While a breakout rookie campaign was expected from teammate Miguel Sano — who finished third in the Rookie of the Year voting — Rosario’s was more of a bonus. He was only a .257 hitter between the Double-A and Triple-A levels, and hadn’t looked like the same player after getting slapped with a 50-game drug ban before the beginning of the 2014 season.
There are countless reasons for the Twins to feel good about Rosario after a very successful rookie campaign, but he’s still no sure thing as a couple major flaws were masked by strong points like triples and a great outfield arm.
Among all the Twins most frequent starters at each position, Rosario had the second-best batting average but the worst on-base percentage, drawing just 15 walks over 122 games; he also finished second among all American League outfielders with seven errors.
Minnesota recently traded 25-year-old outfielder Aaron Hicks to the New York Yankees, almost guaranteeing Rosario regular playing time next year in a crowded Twins outfield that also includes MLB Pipeline top prospect Byron Buxton, Oswaldo Arcia, and even the possibility of Sano, a natural infielder who will be experimenting with left and right field in the Dominican Winter League.

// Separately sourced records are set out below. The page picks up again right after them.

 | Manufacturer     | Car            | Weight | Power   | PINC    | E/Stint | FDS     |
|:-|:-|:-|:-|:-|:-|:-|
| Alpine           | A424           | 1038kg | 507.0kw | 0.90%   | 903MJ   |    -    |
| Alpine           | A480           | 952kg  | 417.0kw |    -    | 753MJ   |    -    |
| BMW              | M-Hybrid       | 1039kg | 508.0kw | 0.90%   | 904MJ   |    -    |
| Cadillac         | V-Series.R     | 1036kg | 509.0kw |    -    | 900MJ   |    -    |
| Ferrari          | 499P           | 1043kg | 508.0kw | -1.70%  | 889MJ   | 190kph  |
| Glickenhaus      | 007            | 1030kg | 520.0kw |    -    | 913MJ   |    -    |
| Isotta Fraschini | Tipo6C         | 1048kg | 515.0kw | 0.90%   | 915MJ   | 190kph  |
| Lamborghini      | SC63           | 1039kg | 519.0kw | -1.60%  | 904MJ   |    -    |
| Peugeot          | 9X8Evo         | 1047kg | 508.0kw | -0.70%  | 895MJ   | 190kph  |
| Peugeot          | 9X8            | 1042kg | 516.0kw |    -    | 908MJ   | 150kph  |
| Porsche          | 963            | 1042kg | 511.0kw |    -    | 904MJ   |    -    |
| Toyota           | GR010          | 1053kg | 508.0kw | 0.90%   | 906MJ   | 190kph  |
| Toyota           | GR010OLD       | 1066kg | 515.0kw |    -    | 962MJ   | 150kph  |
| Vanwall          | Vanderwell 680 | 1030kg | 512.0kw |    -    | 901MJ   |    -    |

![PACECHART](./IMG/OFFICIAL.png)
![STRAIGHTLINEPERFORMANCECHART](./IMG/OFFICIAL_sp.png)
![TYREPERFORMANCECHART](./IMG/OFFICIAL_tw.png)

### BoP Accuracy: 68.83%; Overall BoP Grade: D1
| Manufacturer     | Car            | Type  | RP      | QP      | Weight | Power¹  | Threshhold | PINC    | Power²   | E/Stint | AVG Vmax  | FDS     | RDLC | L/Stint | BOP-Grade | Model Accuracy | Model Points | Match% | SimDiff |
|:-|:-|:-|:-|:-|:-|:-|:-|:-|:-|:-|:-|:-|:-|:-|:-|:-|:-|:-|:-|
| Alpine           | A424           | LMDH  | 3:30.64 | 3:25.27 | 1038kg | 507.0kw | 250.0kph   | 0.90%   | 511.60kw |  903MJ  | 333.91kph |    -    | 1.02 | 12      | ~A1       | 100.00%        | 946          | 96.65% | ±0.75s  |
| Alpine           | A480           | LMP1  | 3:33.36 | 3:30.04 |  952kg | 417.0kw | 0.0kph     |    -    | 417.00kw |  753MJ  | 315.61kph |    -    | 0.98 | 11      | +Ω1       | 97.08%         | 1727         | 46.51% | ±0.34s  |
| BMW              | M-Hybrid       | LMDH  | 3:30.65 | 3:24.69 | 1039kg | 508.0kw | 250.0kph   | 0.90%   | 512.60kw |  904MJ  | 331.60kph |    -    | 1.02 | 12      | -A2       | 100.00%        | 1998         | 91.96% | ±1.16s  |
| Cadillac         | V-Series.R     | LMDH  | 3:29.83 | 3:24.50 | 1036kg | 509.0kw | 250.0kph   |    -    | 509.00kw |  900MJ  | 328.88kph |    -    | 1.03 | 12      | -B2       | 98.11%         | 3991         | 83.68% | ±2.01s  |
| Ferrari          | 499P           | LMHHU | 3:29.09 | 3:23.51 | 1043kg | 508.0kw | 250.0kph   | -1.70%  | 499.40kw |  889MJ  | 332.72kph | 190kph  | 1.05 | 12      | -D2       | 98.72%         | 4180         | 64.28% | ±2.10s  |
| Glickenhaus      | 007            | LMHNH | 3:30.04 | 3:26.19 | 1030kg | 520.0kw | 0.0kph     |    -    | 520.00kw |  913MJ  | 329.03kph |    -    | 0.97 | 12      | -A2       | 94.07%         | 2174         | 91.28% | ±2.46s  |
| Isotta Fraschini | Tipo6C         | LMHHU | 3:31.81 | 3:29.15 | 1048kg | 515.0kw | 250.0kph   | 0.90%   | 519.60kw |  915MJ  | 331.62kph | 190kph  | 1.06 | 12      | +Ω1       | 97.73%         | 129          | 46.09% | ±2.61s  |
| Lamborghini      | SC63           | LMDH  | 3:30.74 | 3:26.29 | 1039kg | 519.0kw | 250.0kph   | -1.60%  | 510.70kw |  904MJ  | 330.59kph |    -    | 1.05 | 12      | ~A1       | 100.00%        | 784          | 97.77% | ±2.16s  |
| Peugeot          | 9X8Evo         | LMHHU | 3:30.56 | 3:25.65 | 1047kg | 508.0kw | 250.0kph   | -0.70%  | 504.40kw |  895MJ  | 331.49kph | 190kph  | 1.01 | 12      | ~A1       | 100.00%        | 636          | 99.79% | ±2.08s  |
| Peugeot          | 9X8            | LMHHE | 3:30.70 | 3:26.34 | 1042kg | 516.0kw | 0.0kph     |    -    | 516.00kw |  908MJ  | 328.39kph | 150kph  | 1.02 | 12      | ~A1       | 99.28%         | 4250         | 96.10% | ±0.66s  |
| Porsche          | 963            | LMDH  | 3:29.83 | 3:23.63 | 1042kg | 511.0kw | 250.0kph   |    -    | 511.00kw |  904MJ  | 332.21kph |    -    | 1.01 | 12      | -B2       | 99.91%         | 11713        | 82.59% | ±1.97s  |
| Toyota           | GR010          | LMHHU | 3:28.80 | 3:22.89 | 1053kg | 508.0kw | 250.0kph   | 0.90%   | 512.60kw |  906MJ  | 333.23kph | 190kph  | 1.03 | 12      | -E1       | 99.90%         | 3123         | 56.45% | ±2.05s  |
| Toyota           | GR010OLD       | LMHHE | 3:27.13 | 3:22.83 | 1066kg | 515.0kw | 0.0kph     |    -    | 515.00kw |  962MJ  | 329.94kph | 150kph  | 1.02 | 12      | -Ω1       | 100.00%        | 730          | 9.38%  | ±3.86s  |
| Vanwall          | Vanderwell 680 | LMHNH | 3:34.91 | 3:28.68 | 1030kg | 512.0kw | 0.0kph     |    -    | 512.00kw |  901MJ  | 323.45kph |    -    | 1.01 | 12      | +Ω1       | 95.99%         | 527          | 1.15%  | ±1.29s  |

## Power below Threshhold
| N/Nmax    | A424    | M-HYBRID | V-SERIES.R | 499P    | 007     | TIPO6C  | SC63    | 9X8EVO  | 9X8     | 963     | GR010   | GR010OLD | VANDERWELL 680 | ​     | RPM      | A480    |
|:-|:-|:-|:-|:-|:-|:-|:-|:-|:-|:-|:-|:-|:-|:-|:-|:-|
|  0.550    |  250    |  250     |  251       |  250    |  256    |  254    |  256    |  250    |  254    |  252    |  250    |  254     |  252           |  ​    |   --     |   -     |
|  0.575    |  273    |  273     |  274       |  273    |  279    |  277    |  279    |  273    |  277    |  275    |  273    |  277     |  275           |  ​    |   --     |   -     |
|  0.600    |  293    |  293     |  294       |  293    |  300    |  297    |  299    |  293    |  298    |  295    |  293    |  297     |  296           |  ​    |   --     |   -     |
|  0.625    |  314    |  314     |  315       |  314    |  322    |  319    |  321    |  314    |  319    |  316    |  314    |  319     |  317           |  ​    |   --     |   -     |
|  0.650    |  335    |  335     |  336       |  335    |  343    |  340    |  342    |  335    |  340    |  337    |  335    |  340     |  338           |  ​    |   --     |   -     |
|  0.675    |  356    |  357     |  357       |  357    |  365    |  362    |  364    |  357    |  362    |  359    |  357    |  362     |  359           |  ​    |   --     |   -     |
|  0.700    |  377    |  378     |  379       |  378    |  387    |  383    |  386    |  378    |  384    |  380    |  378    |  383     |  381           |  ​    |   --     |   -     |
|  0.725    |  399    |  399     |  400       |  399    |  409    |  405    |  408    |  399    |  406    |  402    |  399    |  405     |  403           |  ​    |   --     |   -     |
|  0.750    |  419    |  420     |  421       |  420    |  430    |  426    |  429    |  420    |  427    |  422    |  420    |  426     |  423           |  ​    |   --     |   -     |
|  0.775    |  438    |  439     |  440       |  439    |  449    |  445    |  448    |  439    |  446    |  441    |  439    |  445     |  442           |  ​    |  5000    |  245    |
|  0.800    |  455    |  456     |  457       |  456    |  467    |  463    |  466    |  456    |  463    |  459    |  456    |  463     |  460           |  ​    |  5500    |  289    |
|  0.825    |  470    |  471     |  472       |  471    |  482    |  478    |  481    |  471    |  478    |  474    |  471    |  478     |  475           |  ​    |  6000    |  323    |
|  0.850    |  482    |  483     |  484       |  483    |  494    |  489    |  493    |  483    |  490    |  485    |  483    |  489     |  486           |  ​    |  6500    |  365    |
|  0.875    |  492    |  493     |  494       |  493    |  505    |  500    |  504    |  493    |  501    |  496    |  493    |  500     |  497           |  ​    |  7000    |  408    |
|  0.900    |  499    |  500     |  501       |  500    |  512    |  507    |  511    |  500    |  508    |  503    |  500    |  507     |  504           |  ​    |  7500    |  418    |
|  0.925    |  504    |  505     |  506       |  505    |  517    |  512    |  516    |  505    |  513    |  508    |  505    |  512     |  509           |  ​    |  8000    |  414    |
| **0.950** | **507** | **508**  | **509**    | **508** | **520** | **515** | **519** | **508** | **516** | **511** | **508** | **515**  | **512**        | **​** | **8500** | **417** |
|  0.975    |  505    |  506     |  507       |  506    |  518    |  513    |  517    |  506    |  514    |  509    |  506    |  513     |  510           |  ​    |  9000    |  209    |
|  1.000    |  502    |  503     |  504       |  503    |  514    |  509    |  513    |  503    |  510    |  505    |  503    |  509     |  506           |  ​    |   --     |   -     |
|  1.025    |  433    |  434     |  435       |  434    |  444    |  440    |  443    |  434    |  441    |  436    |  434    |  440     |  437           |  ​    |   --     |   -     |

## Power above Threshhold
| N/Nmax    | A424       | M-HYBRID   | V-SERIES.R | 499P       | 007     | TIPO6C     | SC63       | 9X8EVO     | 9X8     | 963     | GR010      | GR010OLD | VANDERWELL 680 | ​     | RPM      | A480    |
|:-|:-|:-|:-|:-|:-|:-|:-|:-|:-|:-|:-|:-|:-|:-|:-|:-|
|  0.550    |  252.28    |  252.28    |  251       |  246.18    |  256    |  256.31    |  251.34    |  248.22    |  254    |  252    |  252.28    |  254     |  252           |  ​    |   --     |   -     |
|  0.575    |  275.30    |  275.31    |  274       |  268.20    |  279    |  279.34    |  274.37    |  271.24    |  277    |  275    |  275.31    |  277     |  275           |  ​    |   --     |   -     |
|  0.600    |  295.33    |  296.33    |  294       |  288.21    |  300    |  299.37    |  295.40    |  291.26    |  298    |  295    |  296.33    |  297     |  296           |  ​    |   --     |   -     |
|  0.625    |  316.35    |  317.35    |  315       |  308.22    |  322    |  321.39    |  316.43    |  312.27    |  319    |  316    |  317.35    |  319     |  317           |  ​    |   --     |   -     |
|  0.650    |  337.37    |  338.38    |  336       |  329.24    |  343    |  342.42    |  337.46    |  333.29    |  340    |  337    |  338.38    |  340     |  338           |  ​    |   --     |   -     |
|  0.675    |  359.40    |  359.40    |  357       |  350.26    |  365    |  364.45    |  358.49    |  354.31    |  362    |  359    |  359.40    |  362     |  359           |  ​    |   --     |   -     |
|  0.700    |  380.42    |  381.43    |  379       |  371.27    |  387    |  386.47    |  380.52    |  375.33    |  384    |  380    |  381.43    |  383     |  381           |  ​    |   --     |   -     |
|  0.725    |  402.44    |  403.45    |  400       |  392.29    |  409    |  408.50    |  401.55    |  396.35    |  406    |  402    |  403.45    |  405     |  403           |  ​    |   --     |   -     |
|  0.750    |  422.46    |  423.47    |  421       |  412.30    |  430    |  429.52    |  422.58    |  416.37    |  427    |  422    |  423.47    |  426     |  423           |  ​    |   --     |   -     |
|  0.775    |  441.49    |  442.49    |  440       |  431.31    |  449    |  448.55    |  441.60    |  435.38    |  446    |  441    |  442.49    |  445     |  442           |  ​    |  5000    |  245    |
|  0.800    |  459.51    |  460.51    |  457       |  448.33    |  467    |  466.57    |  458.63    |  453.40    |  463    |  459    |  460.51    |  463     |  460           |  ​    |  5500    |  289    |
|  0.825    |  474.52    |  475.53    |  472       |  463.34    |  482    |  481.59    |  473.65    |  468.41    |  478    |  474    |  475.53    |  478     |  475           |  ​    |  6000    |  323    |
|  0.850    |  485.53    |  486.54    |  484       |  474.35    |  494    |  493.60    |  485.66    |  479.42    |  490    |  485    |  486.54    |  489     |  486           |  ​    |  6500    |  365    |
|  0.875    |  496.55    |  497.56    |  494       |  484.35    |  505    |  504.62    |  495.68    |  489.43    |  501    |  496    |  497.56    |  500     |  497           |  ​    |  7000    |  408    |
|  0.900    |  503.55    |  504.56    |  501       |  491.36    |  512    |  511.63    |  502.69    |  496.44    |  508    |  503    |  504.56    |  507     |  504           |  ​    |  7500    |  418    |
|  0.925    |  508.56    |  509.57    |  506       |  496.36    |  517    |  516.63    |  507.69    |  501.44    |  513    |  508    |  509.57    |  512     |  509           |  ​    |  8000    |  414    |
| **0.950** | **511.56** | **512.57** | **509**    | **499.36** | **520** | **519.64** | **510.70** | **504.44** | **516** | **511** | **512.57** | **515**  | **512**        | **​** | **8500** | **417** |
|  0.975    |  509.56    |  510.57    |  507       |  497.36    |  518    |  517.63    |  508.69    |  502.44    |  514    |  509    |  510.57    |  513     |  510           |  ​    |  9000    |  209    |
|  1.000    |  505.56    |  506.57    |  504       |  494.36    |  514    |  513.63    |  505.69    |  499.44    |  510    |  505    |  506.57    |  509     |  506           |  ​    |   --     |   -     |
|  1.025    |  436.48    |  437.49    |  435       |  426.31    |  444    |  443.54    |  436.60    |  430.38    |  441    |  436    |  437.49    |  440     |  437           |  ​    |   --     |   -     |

With the team seemingly committed to Rosario as an Opening Day regular in 2016, it will come with a big warning label, and it’s a trap that the Twins fell into last year with utility man Danny Santana.
Santana slashed an impressive .319/.253/.472 over 101 games as a rookie in 2014 while getting playing time at shortstop — his natural position — and center field. He was also a monster on the base paths, legging out seven triples and swiping 20 bases. Like Rosario, this stunning campaign wasn’t expected and seemingly came out of nowhere. The Twins handed Santana the starting shortstop job on Opening Day last season, and he was nothing but a disappointment as they watched his batting average drop over 100 points to .215.
Looking back now, Santana was primed to regress and Rosario might be in the same situation. A sub-.280 on-base percentage at Double-A and above suggests that if he stops hitting like Santana did it will be a rough sophomore season for the 24-year old Puerto Rican. The Twins need Eddie Rosario working on his plate discipline and pitch recognition skills this winter. If those things happen, he may very well continue producing at a high level. If not, the regression to the norm could be quite painful for the Twins and their young outfielder.